When you say "thousands" of edges between USER and IP, do you think it could actually be "millions" or "tens of millions" or more? If not, then "thousands" should not be a problem for Titan with vertex centric indices. Index your edge properties and you should have fast ordering and traversals.
When you start to get deep into "millions", you might start to experience some problems - for me that has always been with processing global queries with titan-hadoop as the Vertex and its edges must be held in memory. That can make for some trouble spots when you're doing global analytics. From an operational perspective, Titan was always happy to keep writing edges into the millions on a vertex, but I'd tend to avoid it. Of course, much of my experience with this came before vertex cutting in Titan 1.0:
Cutting a vertex means storing a subset of that vertex’s adjacency
list on each partition in the graph. In other words, the vertex and
its adjacency list is partitioned thereby effectively distributing the
load on that single vertex across all of the instances in the cluster
and removing the hot spot.
which you might experiment with as you start to grow supernodes into the millions.

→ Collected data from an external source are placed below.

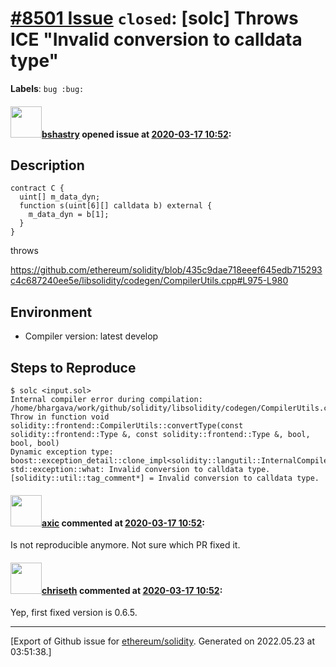 # [\#8501 Issue](https://github.com/ethereum/solidity/issues/8501) `closed`: [solc] Throws ICE "Invalid conversion to calldata type"
**Labels**: `bug :bug:`


#### <img src="https://avatars.githubusercontent.com/u/2388185?v=4" width="50">[bshastry](https://github.com/bshastry) opened issue at [2020-03-17 10:52](https://github.com/ethereum/solidity/issues/8501):

## Description

```
contract C {
  uint[] m_data_dyn;
  function s(uint[6][] calldata b) external {
    m_data_dyn = b[1];
  }
}
```

throws

https://github.com/ethereum/solidity/blob/435c9dae718eeef645edb715293c4c687240ee5e/libsolidity/codegen/CompilerUtils.cpp#L975-L980

## Environment

- Compiler version: latest develop

## Steps to Reproduce

```
$ solc <input.sol>
Internal compiler error during compilation:
/home/bhargava/work/github/solidity/libsolidity/codegen/CompilerUtils.cpp(980): Throw in function void solidity::frontend::CompilerUtils::convertType(const solidity::frontend::Type &, const solidity::frontend::Type &, bool, bool, bool)
Dynamic exception type: boost::exception_detail::clone_impl<solidity::langutil::InternalCompilerError>
std::exception::what: Invalid conversion to calldata type.
[solidity::util::tag_comment*] = Invalid conversion to calldata type.
```

#### <img src="https://avatars.githubusercontent.com/u/20340?v=4" width="50">[axic](https://github.com/axic) commented at [2020-03-17 10:52](https://github.com/ethereum/solidity/issues/8501#issuecomment-625486331):

Is not reproducible anymore. Not sure which PR fixed it.

#### <img src="https://avatars.githubusercontent.com/u/9073706?v=4" width="50">[chriseth](https://github.com/chriseth) commented at [2020-03-17 10:52](https://github.com/ethereum/solidity/issues/8501#issuecomment-625528044):

Yep, first fixed version is 0.6.5.


-------------------------------------------------------------------------------



[Export of Github issue for [ethereum/solidity](https://github.com/ethereum/solidity). Generated on 2022.05.23 at 03:51:38.]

I suppose the other option for supernodes in the millions of edges would be to model around it. Perhaps you introduce some structure between USER and IP. Convert that single LOGIN edge to some vertices/edges that might introduce a time concept between them like:
USER -> LOGIN_YEAR -> LOGIN_MONTH -> IP
So now, instead of creating just one edge between USER and IP you create a LOGIN_YEAR vertex and a LOGIN_MONTH vertex.